Server Error in '/' Application.

Cannot redirect after HTTP headers have been sent.

Description: An unhandled exception occurred during the execution of the current web request. Please review the stack trace for more information about the error and where it originated in the code.

Exception Details: System.Web.HttpException: Cannot redirect after HTTP headers have been sent.

Source Error:

An unhandled exception was generated during the execution of the current web request. Information regarding the origin and location of the exception can be identified using the exception stack trace below.

Stack Trace:

[HttpException (0x80004005): Cannot redirect after HTTP headers have been sent.] System.Web.HttpResponse.Redirect(String url, Boolean endResponse) +8712587
Microsoft.IdentityModel.Web.WSFederationAuthenticationModule.RedirectToIdentityProvider(String uniqueId, String returnUrl, Boolean persist) +249
Microsoft.IdentityModel.Web.WSFederationAuthenticationModule.OnEndRequest(Object sender, EventArgs args) +438
System.Web.SyncEventExecutionStep.System.Web.HttpApplication.IExecutionStep.Execute() +68 System.Web.HttpApplication.ExecuteStep(IExecutionStep step, Boolean& completedSynchronously) +75

I have searched both high and low to be able to override this behavior. In EPiServer.dll, I found the following place which outputs text similar to what is output:

AccessDeniedDelegateHandler.cs, method BrowserLogonAccessDenied(object sender):

internal static void BrowserLogonAccessDenied(object sender)
{
  HttpContext.Current.Response.Clear();
  HttpContext.Current.Response.Status = "401 Unauthorized";
  HttpContext.Current.Response.Write("Access denied.");
  HttpContext.Current.Response.Flush();
  HttpContext.Current.Response.End();
}

This code is called from the following two places, as far as I can see:

  • EPiServer.Global, method protected virtual void HandleAccessDenied()
  • EPiServer.PageBase, method public virtual void AccessDenied()
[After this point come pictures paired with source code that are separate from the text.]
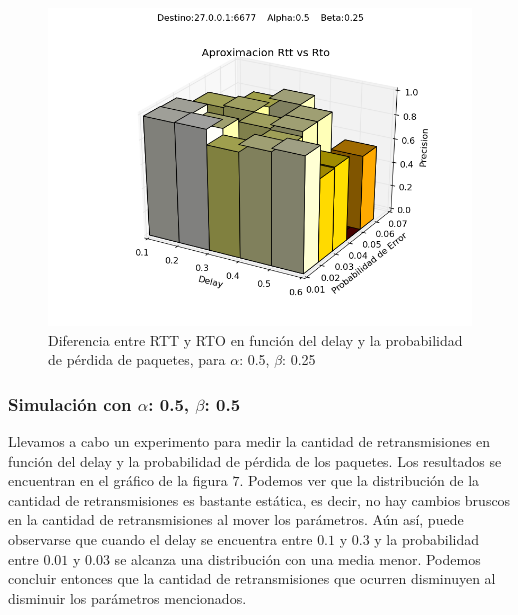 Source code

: \begin{figure}[H]
  \centering	
	\includegraphics[scale=0.5]{../analisis/graficos_tablas/graficos_en_funcion_de_delay_probaerror/0.5-0.25_2/rtt_vs_rto.png}
  \caption{Diferencia entre RTT y RTO en funci\'on del delay y la probabilidad de pérdida de paquetes, para $\alpha$: 0.5, $\beta$: 0.25}
	\label{fig:histo-src-sitiotrabajo}
\end{figure}











\subsubsection{Simulación con $\alpha$: 0.5, $\beta$: 0.5}

Llevamos a cabo un experimento para medir la cantidad de retransmisiones en función del delay y la probabilidad de pérdida de los paquetes. Los resultados se encuentran en el gráfico de la figura $7$. Podemos ver que la distribución de la cantidad de retransmisiones es bastante estática, es decir, no hay cambios bruscos en la cantidad de retransmisiones al mover los parámetros. Aún así, puede observarse que cuando el delay se encuentra entre $0.1$ y $0.3$ y la probabilidad entre $0.01$ y $0.03$ se alcanza una distribución con una media menor. Podemos concluir entonces que la cantidad de retransmisiones que ocurren disminuyen al disminuir los parámetros mencionados.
I have tried to override HandleAccessDenied in Global.asax, and override AccessDenied in my page template. However, the "Access denied" text is still output. It looks as if the override of AcccessDenied in my page template is firing, however, the override of HandleAccessDenied does not seem to fire.
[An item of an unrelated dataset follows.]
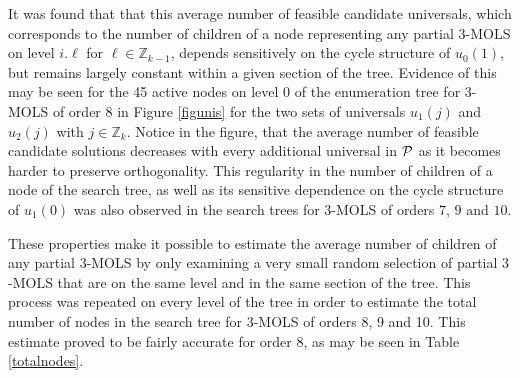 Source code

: It was found that that this average number of feasible candidate universals, which corresponds to the number of children of a node representing any partial $3$-MOLS  on level $i.\ell$ for $\ell \in \mathbb{Z}_{k-1}$,  depends sensitively on the cycle structure of $u_0{(1)}$, but remains largely constant within a given section of the tree.  Evidence of this may be seen for the 45 active nodes on level 0 of the enumeration tree for $3$-MOLS of order $8$ in  Figure \ref{figunis} for the two sets of universals $u_1{(j)}$ and $u_2{(j)}$ with $j\in \mathbb{Z}_k$. Notice in the figure, that the average number of feasible candidate solutions decreases with every additional universal in $\mathcal{P}$ as it becomes harder to preserve orthogonality.  This  regularity in the number of children of a node of the search tree, as well as its sensitive dependence on the cycle structure of $u_1{(0)}$ was also observed in the search trees for $3$-MOLS of orders $7$, $9$ and $10$. 

These properties make it possible to estimate the average number of children of any partial $3$-MOLS by only examining a very small random selection of partial $3$-MOLS that are on the same level and in the same section of the tree. This process was repeated on every level  of the tree in order to estimate the total number 
of nodes in the search tree for $3$-MOLS of orders 8, 9 and 10.  This estimate  proved to be fairly accurate for order 8, as may be seen in Table \ref{totalnodes}.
Any hints on what could be wrong here?

Was it helpful?

Solution

Found the problem. I tried overriding the AccessDenied method of PageBase, however, I did the same "mistake" as the default implementation, namely to flush the response stream:

    public override void AccessDenied()
    {
        Response.StatusCode = (int)HttpStatusCode.Unauthorized;
        Response.Flush(); // <- This was the problem
        Response.End();
        // The rest is handled by WIF when we send a HTTP 401, think nothing more of it..
    }

The solution was to simply avoid flushing the response stream. Then WIF handles the rest:

    public override void AccessDenied()
    {
        Response.StatusCode = (int)HttpStatusCode.Unauthorized;
        // Removed the flushing of the response
        Response.End();
        // The rest is handled by WIF when we send a HTTP 401, think nothing more of it..
    }

This allows us to use the authorization of EPI to control which users had access to each page.

OTHER TIPS

Instead of overriding the AccessDenied behaviour, you can add a special login form (since you are still relying on forms authentication) to actually trigger the login.
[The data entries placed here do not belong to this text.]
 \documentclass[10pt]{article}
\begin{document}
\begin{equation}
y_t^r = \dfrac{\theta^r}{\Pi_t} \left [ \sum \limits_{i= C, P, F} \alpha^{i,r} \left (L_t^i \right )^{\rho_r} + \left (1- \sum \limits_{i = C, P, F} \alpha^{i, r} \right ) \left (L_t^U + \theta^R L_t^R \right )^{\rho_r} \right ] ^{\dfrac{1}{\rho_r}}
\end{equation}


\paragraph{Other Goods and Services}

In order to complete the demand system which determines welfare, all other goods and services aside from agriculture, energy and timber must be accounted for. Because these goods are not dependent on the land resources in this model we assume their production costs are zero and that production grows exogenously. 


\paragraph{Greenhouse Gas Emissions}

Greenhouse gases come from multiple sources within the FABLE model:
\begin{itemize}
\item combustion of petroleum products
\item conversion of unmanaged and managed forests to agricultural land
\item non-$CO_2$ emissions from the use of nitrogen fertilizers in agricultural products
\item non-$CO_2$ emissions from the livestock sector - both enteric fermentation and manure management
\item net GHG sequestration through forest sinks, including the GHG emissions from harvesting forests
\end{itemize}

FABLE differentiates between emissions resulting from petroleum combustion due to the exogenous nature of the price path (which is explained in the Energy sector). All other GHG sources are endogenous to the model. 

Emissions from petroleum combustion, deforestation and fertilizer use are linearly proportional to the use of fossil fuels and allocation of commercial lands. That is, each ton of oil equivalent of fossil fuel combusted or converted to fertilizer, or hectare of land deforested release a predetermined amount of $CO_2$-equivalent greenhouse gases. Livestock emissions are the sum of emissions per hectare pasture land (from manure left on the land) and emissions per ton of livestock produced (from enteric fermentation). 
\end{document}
public class FederatedLoginHandler : IHttpHandler, IRequiresSessionState
{
    public void ProcessRequest(HttpContext context)
    {
        if (context.User.Identity.IsAuthenticated)
        {
            FormsAuthentication.RedirectFromLoginPage(context.User.Identity.Name, false);
        }
        else
        {
            context.Response.StatusCode = (int)System.Net.HttpStatusCode.Unauthorized;
        }
    }
}

Setup the handler in web.config with

<system.webServer>
  <handlers>
    <!--"Fake" login handler, simply triggers WIF auth-->
    <add name="LoginForm" path="federatedlogin.ashx" verb="GET,HEAD" type="SomeAssembly.FederatedLoginHandler" />
    ...

And finally setup authentication to use the new handler

<authentication mode="Forms">
  <forms name=".LoginPage" loginUrl="federatedlogin.ashx" timeout="120" />
</authentication>

This strategy does not require modifying EPiServer, WIF or standard ASP.Net behaviour. Of course, you need the basic WIF configuration to get this to work http://msdn.microsoft.com/en-us/library/gg638734.aspx.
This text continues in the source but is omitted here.